City of Chicago, 2 F.3d 752, 759‐60 (7th Cir. 1993).
Without disputing that her inaction prolonged the case by over a year and imposed
costs on the defendants, Curtis‐Joseph devotes most of her brief to blaming her former
counsel for the delay. She asserts that Owens never told her that she had to sign the
defendants’ interrogatories or appear at a deposition in mid‐2009 and that, after Owens
withdrew, the defendants never contacted her about her deposition or the interrogatories.
But Curtis‐Joseph belies those assertions elsewhere in her brief. She admits that Owens
asked her to sign her answers in July 2009, and that, after Owens withdrew the following
month, the defendants asked her directly to sign her answers and attend her deposition. She
argues that she refused these requests because she disagreed with the unsigned answers
and had other personal difficulties in her life. But she does not explain why her
disagreement and personal difficulties prevented her, for most of the next year, from
signing corrected answers and attending a deposition. Accordingly, the district court acted
upon a clear record of both delay and contumacy in dismissing her suit for failing to
prosecute. See Fischer v. Cingular Wireless, LLC, 446 F.3d 663, 665‐66 (7th Cir. 2006); Johnson v.

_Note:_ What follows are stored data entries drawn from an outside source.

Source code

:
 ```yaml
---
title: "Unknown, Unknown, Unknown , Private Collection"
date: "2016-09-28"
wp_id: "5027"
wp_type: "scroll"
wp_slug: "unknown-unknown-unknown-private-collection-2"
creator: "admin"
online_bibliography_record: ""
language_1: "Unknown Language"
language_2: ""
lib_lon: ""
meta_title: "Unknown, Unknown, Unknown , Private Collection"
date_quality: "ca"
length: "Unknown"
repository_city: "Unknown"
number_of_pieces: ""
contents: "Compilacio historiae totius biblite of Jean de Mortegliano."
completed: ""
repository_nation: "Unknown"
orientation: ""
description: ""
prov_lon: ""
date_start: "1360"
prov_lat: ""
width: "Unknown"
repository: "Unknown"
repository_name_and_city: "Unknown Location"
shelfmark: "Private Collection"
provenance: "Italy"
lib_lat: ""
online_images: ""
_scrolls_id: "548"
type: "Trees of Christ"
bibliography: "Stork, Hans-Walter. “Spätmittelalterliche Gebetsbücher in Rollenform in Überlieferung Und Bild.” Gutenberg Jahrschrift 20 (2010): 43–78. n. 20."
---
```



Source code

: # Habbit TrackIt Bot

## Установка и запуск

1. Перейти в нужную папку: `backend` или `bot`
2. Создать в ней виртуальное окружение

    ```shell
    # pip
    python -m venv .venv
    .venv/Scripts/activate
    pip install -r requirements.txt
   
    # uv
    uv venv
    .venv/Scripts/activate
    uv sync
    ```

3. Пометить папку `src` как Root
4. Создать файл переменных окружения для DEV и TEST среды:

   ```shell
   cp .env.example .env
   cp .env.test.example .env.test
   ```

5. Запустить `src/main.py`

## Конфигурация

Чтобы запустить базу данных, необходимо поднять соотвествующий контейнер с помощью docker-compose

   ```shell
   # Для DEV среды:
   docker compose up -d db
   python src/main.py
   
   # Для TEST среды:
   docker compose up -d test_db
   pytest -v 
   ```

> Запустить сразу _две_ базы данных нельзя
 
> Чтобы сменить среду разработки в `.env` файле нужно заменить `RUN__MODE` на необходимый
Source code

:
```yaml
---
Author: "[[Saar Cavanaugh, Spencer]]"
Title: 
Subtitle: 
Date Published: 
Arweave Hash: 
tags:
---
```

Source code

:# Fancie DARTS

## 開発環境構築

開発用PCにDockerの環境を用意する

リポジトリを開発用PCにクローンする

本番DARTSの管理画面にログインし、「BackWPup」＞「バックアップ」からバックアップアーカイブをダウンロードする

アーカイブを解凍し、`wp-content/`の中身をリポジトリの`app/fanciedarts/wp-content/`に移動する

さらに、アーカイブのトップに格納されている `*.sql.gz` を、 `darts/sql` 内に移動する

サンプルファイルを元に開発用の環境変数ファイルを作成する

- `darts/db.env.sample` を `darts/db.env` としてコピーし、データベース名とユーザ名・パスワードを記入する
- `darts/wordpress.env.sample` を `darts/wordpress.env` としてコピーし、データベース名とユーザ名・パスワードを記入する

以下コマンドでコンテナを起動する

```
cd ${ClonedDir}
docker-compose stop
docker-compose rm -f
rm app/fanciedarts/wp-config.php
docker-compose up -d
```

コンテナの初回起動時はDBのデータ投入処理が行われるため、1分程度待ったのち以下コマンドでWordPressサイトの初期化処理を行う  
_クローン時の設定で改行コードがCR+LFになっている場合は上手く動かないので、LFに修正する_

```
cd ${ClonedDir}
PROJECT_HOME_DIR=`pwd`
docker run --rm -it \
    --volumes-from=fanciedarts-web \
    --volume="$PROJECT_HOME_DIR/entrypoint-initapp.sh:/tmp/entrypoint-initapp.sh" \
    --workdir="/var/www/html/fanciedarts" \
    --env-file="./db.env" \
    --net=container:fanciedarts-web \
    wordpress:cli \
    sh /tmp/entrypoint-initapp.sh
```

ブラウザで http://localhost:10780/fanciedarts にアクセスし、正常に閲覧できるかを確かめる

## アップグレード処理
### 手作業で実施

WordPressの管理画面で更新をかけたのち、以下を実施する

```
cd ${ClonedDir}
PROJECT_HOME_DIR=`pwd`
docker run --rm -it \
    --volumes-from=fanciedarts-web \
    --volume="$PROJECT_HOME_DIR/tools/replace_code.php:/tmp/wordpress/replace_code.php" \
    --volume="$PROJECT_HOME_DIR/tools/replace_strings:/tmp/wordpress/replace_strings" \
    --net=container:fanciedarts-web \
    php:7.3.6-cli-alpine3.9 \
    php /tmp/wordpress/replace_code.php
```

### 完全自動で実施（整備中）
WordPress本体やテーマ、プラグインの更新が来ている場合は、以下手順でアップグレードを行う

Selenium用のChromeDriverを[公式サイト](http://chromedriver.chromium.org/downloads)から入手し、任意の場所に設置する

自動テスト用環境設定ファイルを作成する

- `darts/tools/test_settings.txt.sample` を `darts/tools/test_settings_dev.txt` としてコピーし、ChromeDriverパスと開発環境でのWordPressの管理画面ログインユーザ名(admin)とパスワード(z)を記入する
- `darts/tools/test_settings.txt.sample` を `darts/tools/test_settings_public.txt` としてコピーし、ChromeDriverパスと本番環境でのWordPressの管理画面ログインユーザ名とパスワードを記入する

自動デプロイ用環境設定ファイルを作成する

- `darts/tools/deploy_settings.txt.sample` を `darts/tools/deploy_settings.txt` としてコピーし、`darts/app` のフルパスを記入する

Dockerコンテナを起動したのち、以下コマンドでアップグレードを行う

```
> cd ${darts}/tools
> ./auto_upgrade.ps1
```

Kamminga, 34 F.3d 466, 468‐69 (7th Cir. 1994).
No. 10‐3420 Page 4
Curtis‐Joseph contends that the district court did not warn her that her case might be
dismissed for not complying with the defendants’ requests and the court’s orders. A
plaintiff should ordinarily be forewarned that dismissal is a potential consequence of
flouting deadlines and orders. See Bolt v. Loy, 227 F.3d 854, 856 (7th Cir. 2000). But warnings
need not come from the court itself; it suffices if a defendant advises the plaintiff that
continued intransigence will warrant dismissal. See Fischer, 446 F.3d at 665‐66 (emphasizing
that defendant’s motion asking court to dismiss case if pro se plaintiff continued to ignore
discovery deadlines gave plaintiff adequate warning). Here, the defendants’ motion in April
2010 notified Curtis‐Joseph that dismissal was a possible consequence of her year‐long
disregard of discovery requests and court orders. The district court allowed two more
months to pass, and Curtis‐Joseph still did not comply. Recognizing the extent of the long
delays, the cost to the defendants, and the impossibility of evaluating the merits of the case
without discovery, the court did not abuse its discretion in dismissing the case.
Accordingly, we AFFIRM the judgment of the district court.